ACTION ITEM -
Omit every picture and return the rest of the data unaltered.

[[ MATERIALS PROVIDED open ]]

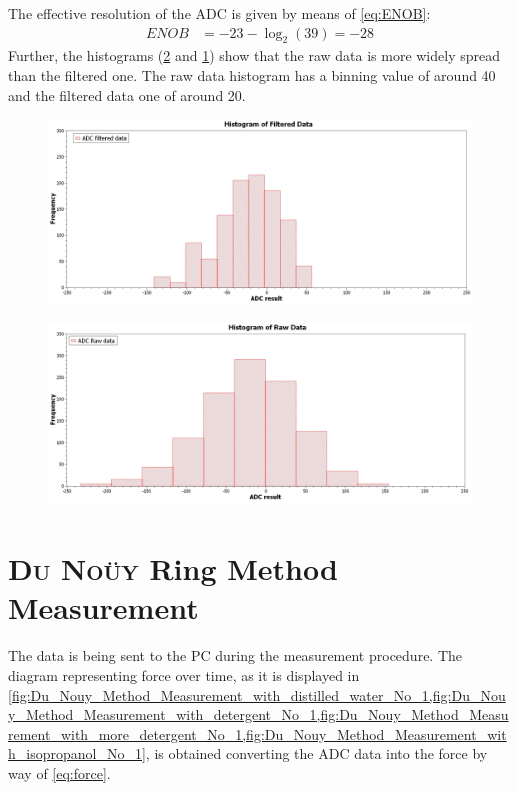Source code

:         The effective resolution of the ADC is given by means of \cref{eq:ENOB}:
        \begin{align*}
            ENOB&=-23-\log_2(39)=-28
        \end{align*}
        Further, the histograms (\cref{fig:histogram_raw_data} and \cref{fig:histogram_filtered_data}) show that the raw
        data is more widely spread than the filtered one. The raw data histogram has a binning value of around 40 and the
        filtered data one of around 20.
        \begin{figure}[H]
            \centering
            \includegraphics[width=.9\textwidth]{scidavis/histogram_filtered_data.jpg}
            \caption[]{}
            \label{fig:histogram_filtered_data}
        \end{figure}
        \begin{figure}[H]
            \centering
            \includegraphics[width=.9\textwidth]{scidavis/histogram_raw_data.jpg}
            \caption[]{}
            \label{fig:histogram_raw_data}
        \end{figure}
    \section{\textsc{Du Noüy} Ring Method Measurement}
        The data is being sent to the PC during the measurement procedure. The diagram representing force over time, as it
        is displayed in \cref{fig:Du_Nouy_Method_Measurement_with_distilled_water_No_1,fig:Du_Nouy_Method_Measurement_with_detergent_No_1,fig:Du_Nouy_Method_Measurement_with_more_detergent_No_1,fig:Du_Nouy_Method_Measurement_with_isopropanol_No_1}, is obtained converting the ADC data into the force by way of \cref{eq:force}.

[[ MATERIALS PROVIDED closed ]]

RESPONSE BELOW -
Source code

:         The effective resolution of the ADC is given by means of \cref{eq:ENOB}:
        \begin{align*}
            ENOB&=-23-\log_2(39)=-28
        \end{align*}
        Further, the histograms (\cref{fig:histogram_raw_data} and \cref{fig:histogram_filtered_data}) show that the raw
        data is more widely spread than the filtered one. The raw data histogram has a binning value of around 40 and the
        filtered data one of around 20.
        \begin{figure}[H]
            \centering
            \includegraphics[width=.9\textwidth]{scidavis/histogram_filtered_data.jpg}
            \caption[]{}
            \label{fig:histogram_filtered_data}
        \end{figure}
        \begin{figure}[H]
            \centering
            \includegraphics[width=.9\textwidth]{scidavis/histogram_raw_data.jpg}
            \caption[]{}
            \label{fig:histogram_raw_data}
        \end{figure}
    \section{\textsc{Du Noüy} Ring Method Measurement}
        The data is being sent to the PC during the measurement procedure. The diagram representing force over time, as it
        is displayed in \cref{fig:Du_Nouy_Method_Measurement_with_distilled_water_No_1,fig:Du_Nouy_Method_Measurement_with_detergent_No_1,fig:Du_Nouy_Method_Measurement_with_more_detergent_No_1,fig:Du_Nouy_Method_Measurement_with_isopropanol_No_1}, is obtained converting the ADC data into the force by way of \cref{eq:force}.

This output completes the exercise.